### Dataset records
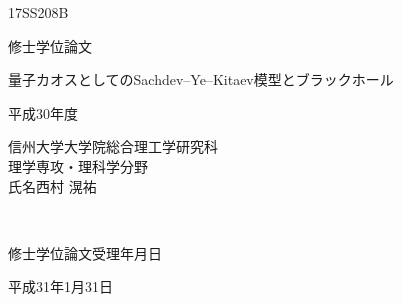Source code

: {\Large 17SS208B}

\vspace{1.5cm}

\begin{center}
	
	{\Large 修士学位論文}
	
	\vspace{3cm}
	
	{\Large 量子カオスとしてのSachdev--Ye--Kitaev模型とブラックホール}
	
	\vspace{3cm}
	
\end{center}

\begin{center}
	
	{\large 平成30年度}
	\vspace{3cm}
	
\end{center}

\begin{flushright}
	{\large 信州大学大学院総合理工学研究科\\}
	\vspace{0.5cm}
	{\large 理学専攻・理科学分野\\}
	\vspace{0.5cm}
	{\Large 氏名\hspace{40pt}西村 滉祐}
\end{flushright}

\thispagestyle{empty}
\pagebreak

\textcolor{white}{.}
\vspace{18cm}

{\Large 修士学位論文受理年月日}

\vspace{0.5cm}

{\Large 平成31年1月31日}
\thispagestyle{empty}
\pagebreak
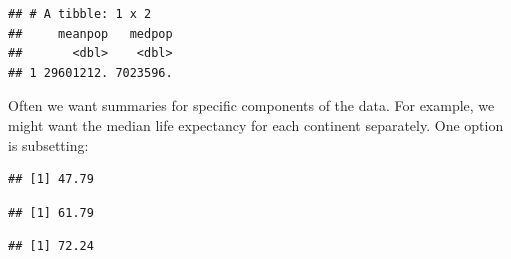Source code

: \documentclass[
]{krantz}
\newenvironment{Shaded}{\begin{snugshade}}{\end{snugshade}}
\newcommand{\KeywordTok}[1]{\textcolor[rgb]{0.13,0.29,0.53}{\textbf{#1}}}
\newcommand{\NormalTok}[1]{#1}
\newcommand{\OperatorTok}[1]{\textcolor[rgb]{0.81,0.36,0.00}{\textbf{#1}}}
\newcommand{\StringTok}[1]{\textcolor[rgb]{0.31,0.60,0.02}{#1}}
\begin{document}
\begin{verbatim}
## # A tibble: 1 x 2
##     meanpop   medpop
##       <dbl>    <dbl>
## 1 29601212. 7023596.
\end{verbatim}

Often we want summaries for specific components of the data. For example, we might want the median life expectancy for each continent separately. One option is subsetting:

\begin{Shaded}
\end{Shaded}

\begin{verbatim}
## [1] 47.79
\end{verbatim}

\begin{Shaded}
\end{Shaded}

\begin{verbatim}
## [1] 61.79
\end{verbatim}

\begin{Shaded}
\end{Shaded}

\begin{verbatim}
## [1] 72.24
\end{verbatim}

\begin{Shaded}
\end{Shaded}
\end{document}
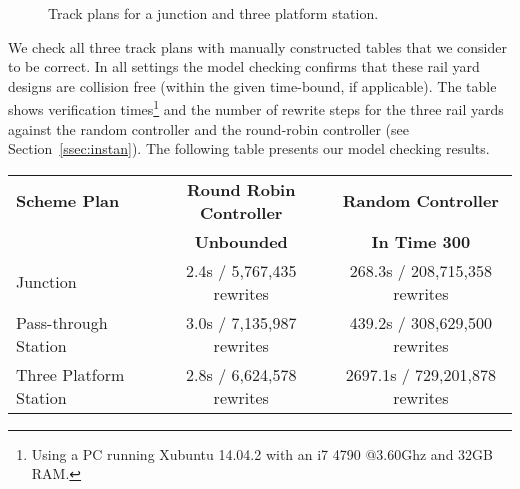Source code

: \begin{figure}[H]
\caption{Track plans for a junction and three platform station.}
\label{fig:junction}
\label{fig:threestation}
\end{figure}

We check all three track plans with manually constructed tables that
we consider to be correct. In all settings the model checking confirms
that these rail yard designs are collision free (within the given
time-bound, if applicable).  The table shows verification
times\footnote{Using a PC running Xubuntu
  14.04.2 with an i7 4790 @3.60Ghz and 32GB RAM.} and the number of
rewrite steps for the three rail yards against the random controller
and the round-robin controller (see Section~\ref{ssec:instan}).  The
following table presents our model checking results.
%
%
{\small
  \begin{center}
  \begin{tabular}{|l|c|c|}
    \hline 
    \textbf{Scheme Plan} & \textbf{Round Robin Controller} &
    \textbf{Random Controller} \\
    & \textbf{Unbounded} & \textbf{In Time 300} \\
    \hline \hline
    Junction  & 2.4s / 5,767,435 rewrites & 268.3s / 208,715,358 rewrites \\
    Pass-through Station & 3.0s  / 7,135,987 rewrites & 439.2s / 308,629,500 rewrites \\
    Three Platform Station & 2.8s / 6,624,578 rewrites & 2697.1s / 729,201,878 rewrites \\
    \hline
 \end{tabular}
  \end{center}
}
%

### WHAT TO DO
Repeat, word for word, each of the records, omitting any image they hold.

### RESPONSE
Source code

: {\Large 17SS208B}

\vspace{1.5cm}

\begin{center}
	
	{\Large 修士学位論文}
	
	\vspace{3cm}
	
	{\Large 量子カオスとしてのSachdev--Ye--Kitaev模型とブラックホール}
	
	\vspace{3cm}
	
\end{center}

\begin{center}
	
	{\large 平成30年度}
	\vspace{3cm}
	
\end{center}

\begin{flushright}
	{\large 信州大学大学院総合理工学研究科\\}
	\vspace{0.5cm}
	{\large 理学専攻・理科学分野\\}
	\vspace{0.5cm}
	{\Large 氏名\hspace{40pt}西村 滉祐}
\end{flushright}

\thispagestyle{empty}
\pagebreak

\textcolor{white}{.}
\vspace{18cm}

{\Large 修士学位論文受理年月日}

\vspace{0.5cm}

{\Large 平成31年1月31日}
\thispagestyle{empty}
\pagebreak
Source code

: \documentclass[
]{krantz}
\newenvironment{Shaded}{\begin{snugshade}}{\end{snugshade}}
\newcommand{\KeywordTok}[1]{\textcolor[rgb]{0.13,0.29,0.53}{\textbf{#1}}}
\newcommand{\NormalTok}[1]{#1}
\newcommand{\OperatorTok}[1]{\textcolor[rgb]{0.81,0.36,0.00}{\textbf{#1}}}
\newcommand{\StringTok}[1]{\textcolor[rgb]{0.31,0.60,0.02}{#1}}
\begin{document}
\begin{verbatim}
## # A tibble: 1 x 2
##     meanpop   medpop
##       <dbl>    <dbl>
## 1 29601212. 7023596.
\end{verbatim}

Often we want summaries for specific components of the data. For example, we might want the median life expectancy for each continent separately. One option is subsetting:

\begin{Shaded}
\end{Shaded}

\begin{verbatim}
## [1] 47.79
\end{verbatim}

\begin{Shaded}
\end{Shaded}

\begin{verbatim}
## [1] 61.79
\end{verbatim}

\begin{Shaded}
\end{Shaded}

\begin{verbatim}
## [1] 72.24
\end{verbatim}

\begin{Shaded}
\end{Shaded}
\end{document}
Source code

: \begin{figure}[H]
\caption{Track plans for a junction and three platform station.}
\label{fig:junction}
\label{fig:threestation}
\end{figure}

We check all three track plans with manually constructed tables that
we consider to be correct. In all settings the model checking confirms
that these rail yard designs are collision free (within the given
time-bound, if applicable).  The table shows verification
times\footnote{Using a PC running Xubuntu
  14.04.2 with an i7 4790 @3.60Ghz and 32GB RAM.} and the number of
rewrite steps for the three rail yards against the random controller
and the round-robin controller (see Section~\ref{ssec:instan}).  The
following table presents our model checking results.
%
%
{\small
  \begin{center}
  \begin{tabular}{|l|c|c|}
    \hline 
    \textbf{Scheme Plan} & \textbf{Round Robin Controller} &
    \textbf{Random Controller} \\
    & \textbf{Unbounded} & \textbf{In Time 300} \\
    \hline \hline
    Junction  & 2.4s / 5,767,435 rewrites & 268.3s / 208,715,358 rewrites \\
    Pass-through Station & 3.0s  / 7,135,987 rewrites & 439.2s / 308,629,500 rewrites \\
    Three Platform Station & 2.8s / 6,624,578 rewrites & 2697.1s / 729,201,878 rewrites \\
    \hline
 \end{tabular}
  \end{center}
}
%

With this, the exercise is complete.